• [WORK REQUEST] The expected output is exactly the lines below, starting at the line with "- [shields.io](https://shields.io/) - create" and ending at the line with "## Automate", both included; no other line belongs in it.

** Opening ENTRIES PROVIDED block **

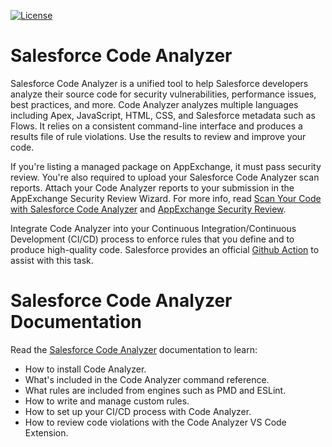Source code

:[![License](https://img.shields.io/npm/l/scanner.svg)](https://github.com/forcedotcom/code-analyzer/blob/master/package.json)

# Salesforce Code Analyzer
Salesforce Code Analyzer is a unified tool to help Salesforce developers analyze their source code for security vulnerabilities, performance issues, best practices, and more.
Code Analyzer analyzes multiple languages including Apex, JavaScript, HTML, CSS, and Salesforce metadata such as Flows.
It relies on a consistent command-line interface and produces a results file of rule violations.
Use the results to review and improve your code.

If you're listing a managed package on AppExchange, it must pass security review.
You're also required to upload your Salesforce Code Analyzer scan reports.
Attach your Code Analyzer reports to your submission in the AppExchange Security Review Wizard.
For more info, read [Scan Your Code with Salesforce Code Analyzer](https://developer.salesforce.com/docs/atlas.en-us.packagingGuide.meta/packagingGuide/security_review_code_analyzer_scan.htm) and [AppExchange Security Review](https://developer.salesforce.com/docs/atlas.en-us.packagingGuide.meta/packagingGuide/security_review_overview.htm).

Integrate Code Analyzer into your Continuous Integration/Continuous Development (CI/CD) process to enforce rules that you define and to produce high-quality code. Salesforce provides an official [Github Action](https://github.com/marketplace/actions/run-salesforce-code-analyzer) to assist with this task.

# Salesforce Code Analyzer Documentation
Read the [Salesforce Code Analyzer](https://developer.salesforce.com/docs/platform/salesforce-code-analyzer/guide/get-started.html) documentation to learn:
* How to install Code Analyzer.
* What's included in the Code Analyzer command reference.
* What rules are included from engines such as PMD and ESLint.
* How to write and manage custom rules.
* How to set up your CI/CD process with Code Analyzer.
* How to review code violations with the Code Analyzer VS Code Extension.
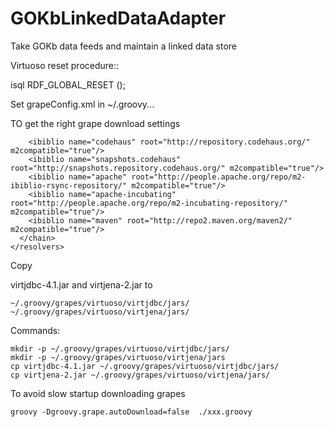 GOKbLinkedDataAdapter
=====================

Take GOKb data feeds and maintain a linked data store


Virtuoso reset procedure::

isql
RDF_GLOBAL_RESET ();




Set grapeConfig.xml in ~/.groovy...


TO get the right grape download settings

  <ivysettings>
    <settings defaultResolver="downloadGrapes"/>
    <resolvers>
      <chain name="downloadGrapes">
        <filesystem name="cachedGrapes">
          <ivy pattern="${user.home}/.groovy/grapes/[organisation]/[module]/ivy-[revision].xml"/>
          <artifact pattern="${user.home}/.groovy/grapes/[organisation]/[module]/[type]s/[artifact]-[revision].[ext]"/>
        </filesystem>

        <ibiblio name="codehaus" root="http://repository.codehaus.org/" m2compatible="true"/>
        <ibiblio name="snapshots.codehaus" root="http://snapshots.repository.codehaus.org/" m2compatible="true"/>
        <ibiblio name="apache" root="http://people.apache.org/repo/m2-ibiblio-rsync-repository/" m2compatible="true"/>
        <ibiblio name="apache-incubating" root="http://people.apache.org/repo/m2-incubating-repository/" m2compatible="true"/>
        <ibiblio name="maven" root="http://repo2.maven.org/maven2/" m2compatible="true"/>
      </chain>
    </resolvers>
  </ivysettings>



Copy 

virtjdbc-4.1.jar and virtjena-2.jar to 

    ~/.groovy/grapes/virtuoso/virtjdbc/jars/
    ~/.groovy/grapes/virtuoso/virtjena/jars/

Commands:

    mkdir -p ~/.groovy/grapes/virtuoso/virtjdbc/jars/
    mkdir -p ~/.groovy/grapes/virtuoso/virtjena/jars
    cp virtjdbc-4.1.jar ~/.groovy/grapes/virtuoso/virtjdbc/jars/
    cp virtjena-2.jar ~/.groovy/grapes/virtuoso/virtjena/jars/



To avoid slow startup downloading grapes

    groovy -Dgroovy.grape.autoDownload=false  ./xxx.groovy


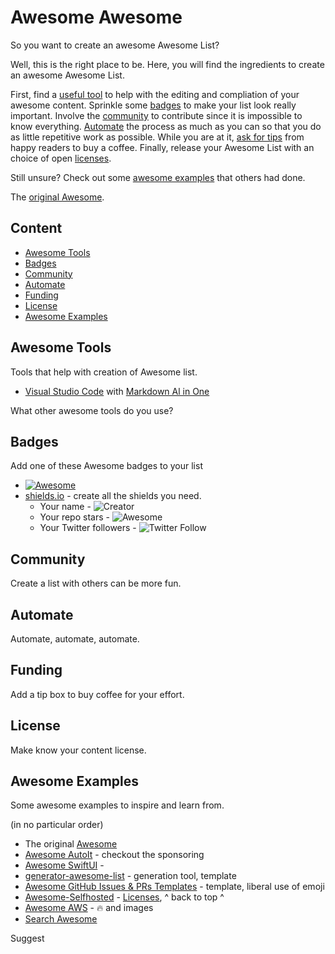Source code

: # Awesome Awesome <!-- omit in toc -->

So you want to create an awesome Awesome List? 

Well, this is the right place to be. Here, you will find the ingredients to create an awesome Awesome List.

First, find a [useful tool](#awesome-tools) to help with the editing and compliation of your awesome content. 
Sprinkle some [badges](#badges) to make your list look really important.
Involve the [community](#community) to contribute since it is impossible to know everything.
[Automate](#automate) the process as much as you can so that you do as little repetitive work as possible.
While you are at it, [ask for tips](#funding) from happy readers to buy a coffee.
Finally, release your Awesome List with an choice of open [licenses](#license).

Still unsure?
Check out some [awesome examples](#awesome-examples) that others had done.

The [original Awesome](https://github.com/sindresorhus/awesome).

## Content <!-- omit in toc -->
- [Awesome Tools](#awesome-tools)
- [Badges](#badges)
- [Community](#community)
- [Automate](#automate)
- [Funding](#funding)
- [License](#license)
- [Awesome Examples](#awesome-examples)

## Awesome Tools
Tools that help with creation of Awesome list.
- [Visual Studio Code](https://code.visualstudio.com/) with [Markdown Al in One](https://marketplace.visualstudio.com/items?itemName=yzhang.markdown-all-in-one)

What other awesome tools do you use?

## Badges
Add one of these Awesome badges to your list
- [![Awesome](https://cdn.rawgit.com/sindresorhus/awesome/d7305f38d29fed78fa85652e3a63e154dd8e8829/media/badge.svg)](https://github.com/sindresorhus/awesome)
- [shields.io](https://shields.io/) - create all the shields you need.
  - Your name - ![Creator](https://img.shields.io/badge/Creator-lcenchew-blue.svg)
  - Your repo stars - ![Awesome](https://img.shields.io/github/stars/P-P-X/awesome-collector.svg?style=social&label=Stars)
  - Your Twitter followers - ![Twitter Follow](https://img.shields.io/twitter/follow/billgates.svg?label=Follow&maxAge=2592000)

## Community
Create a list with others can be more fun.

## Automate
Automate, automate, automate.

## Funding
Add a tip box to buy coffee for your effort. 

## License
Make know your content license.

## Awesome Examples
Some awesome examples to inspire and learn from.

(in no particular order)
- The original [Awesome](https://github.com/sindresorhus/awesome)
- [Awesome AutoIt](https://github.com/J2TEAM/awesome-AutoIt) - checkout the sponsoring
- [Awesome SwiftUI](https://github.com/vlondon/awesome-swiftui) - 
- [generator-awesome-list](https://github.com/dar5hak/generator-awesome-list) - generation tool, template
- [Awesome GitHub Issues & PRs Templates](https://github.com/devspace/awesome-github-templates) - template, liberal use of emoji
- [Awesome-Selfhosted](https://github.com/awesome-selfhosted/awesome-selfhosted) - [Licenses](https://github.com/awesome-selfhosted/awesome-selfhosted#list-of-licenses), ^ back to top ^
- [Awesome AWS](https://github.com/donnemartin/awesome-aws) - 🔥 and images
- [Search Awesome](https://awesome-indexed.mathew-davies.co.uk/)

Suggest



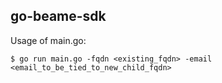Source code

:## go-beame-sdk

Usage of main.go:

    $ go run main.go -fqdn <existing_fqdn> -email <email_to_be_tied_to_new_child_fqdn>

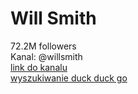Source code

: 
Will Smith
==========
  
72.2M followers  
Kanal: @willsmith  
[link do kanalu](https://www.tiktok.com/@willsmith)  
[wyszukiwanie duck duck go](https://www.biography.com/actors/will-smith)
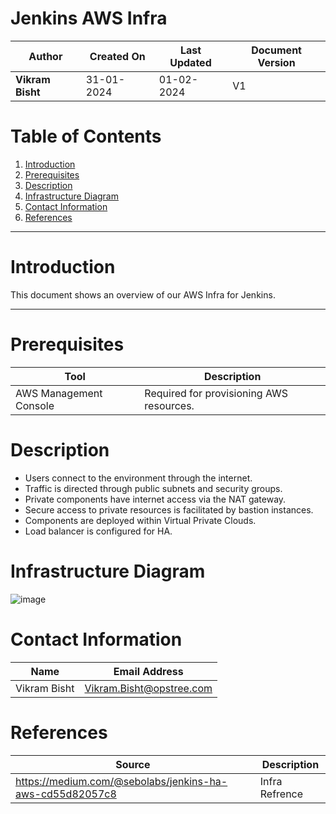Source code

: # Jenkins AWS Infra

| **Author**           | **Created On** | **Last Updated** | **Document Version** |
| -------------------- | -------------- | ---------------- | -------------------- |
| **Vikram Bisht**     | 31-01-2024     | 01-02-2024       | V1                   |


# Table of Contents

1. [Introduction](#introduction)
2. [Prerequisites](#prerequisites)
3. [Description](#Description)
4. [Infrastructure Diagram](#infrastructure-diagram)
5. [Contact Information](#contact-information)
6. [References](#References)

***
# Introduction
This document shows an overview of our AWS Infra for Jenkins. 

***
# Prerequisites
| Tool                  | Description                                  |
|-----------------------|----------------------------------------------|
| AWS Management Console | Required for provisioning AWS resources.    |


# Description

* Users connect to the environment through the internet.
* Traffic is directed through public subnets and security groups.
* Private components have internet access via the NAT gateway.
* Secure access to private resources is facilitated by bastion instances.
* Components are deployed within Virtual Private Clouds.
* Load balancer is configured for HA. 


# Infrastructure Diagram

![image](https://github.com/avengers-p7/Documentation/assets/79625874/61ab2369-21e0-4ac5-b044-ddf02a9a1804)

# Contact Information

|  Name                     |        	Email Address           |
| ------------              | --------------------------------|
| Vikram Bisht              |  Vikram.Bisht@opstree.com       |  

# References

|  Source                                                                                 |        Description                 |
| ------------                                                                            | -----------------------            |
| https://medium.com/@sebolabs/jenkins-ha-aws-cd55d82057c8                                | Infra Refrence                     |  
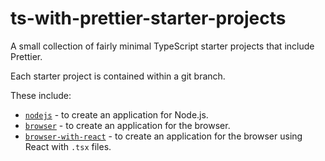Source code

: # ts-with-prettier-starter-projects

A small collection of fairly minimal TypeScript starter projects that include Prettier.

Each starter project is contained within a git branch.

These include:

- [`nodejs`](../../tree/nodejs) - to create an application for Node.js.
- [`browser`](../../tree/browser) - to create an application for the browser.
- [`browser-with-react`](../../tree/browser-with-react) - to create an application for the browser using React with `.tsx` files.
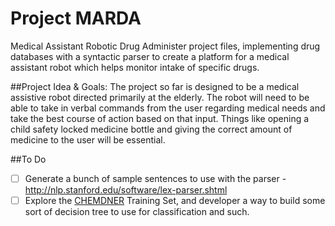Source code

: # Project MARDA
Medical Assistant Robotic Drug Administer project files, implementing drug databases with a syntactic parser to create a platform for a medical assistant robot which helps monitor intake of specific drugs.


##Project Idea & Goals:
The project so far is designed to be a medical assistive robot directed primarily at the elderly. The robot will need to be able to take in verbal commands from the user regarding medical needs and take the best course of action based on that input. Things like opening a child safety locked medicine bottle and giving the correct amount of medicine to the user will be essential.

##To Do
- [ ] Generate a bunch of sample sentences to use with the parser - http://nlp.stanford.edu/software/lex-parser.shtml
- [ ] Explore the [CHEMDNER](http://mldata.org/repository/data/viewslug/chemdner-training/) Training Set, and developer a way to build some sort of decision tree to use for classification and such. 

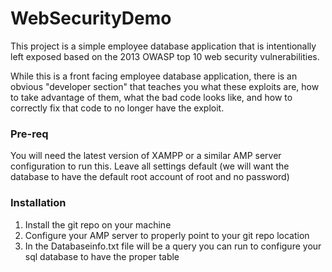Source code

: # WebSecurityDemo
This project is a simple employee database application that is intentionally left exposed based on the 2013 OWASP top 10 web security vulnerabilities.

While this is a front facing employee database application, there is an obvious "developer section" that teaches you what these exploits are, how to take advantage of them, what the bad code looks like, and how to correctly fix that code to no longer have the exploit.

### Pre-req
You will need the latest version of XAMPP or a similar AMP server configuration to run this.
Leave all settings default (we will want the database to have the default root account of root and no password)

### Installation
1. Install the git repo on your machine
2. Configure your AMP server to properly point to your git repo location
3. In the Databaseinfo.txt file will be a query you can run to configure your sql database to have the proper table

** Closing ENTRIES PROVIDED block **

• [SOLUTION BELOW]
- [shields.io](https://shields.io/) - create all the shields you need.
  - Your name - ![Creator](https://img.shields.io/badge/Creator-lcenchew-blue.svg)
  - Your repo stars - ![Awesome](https://img.shields.io/github/stars/P-P-X/awesome-collector.svg?style=social&label=Stars)
  - Your Twitter followers - ![Twitter Follow](https://img.shields.io/twitter/follow/billgates.svg?label=Follow&maxAge=2592000)

## Community
Create a list with others can be more fun.

## Automate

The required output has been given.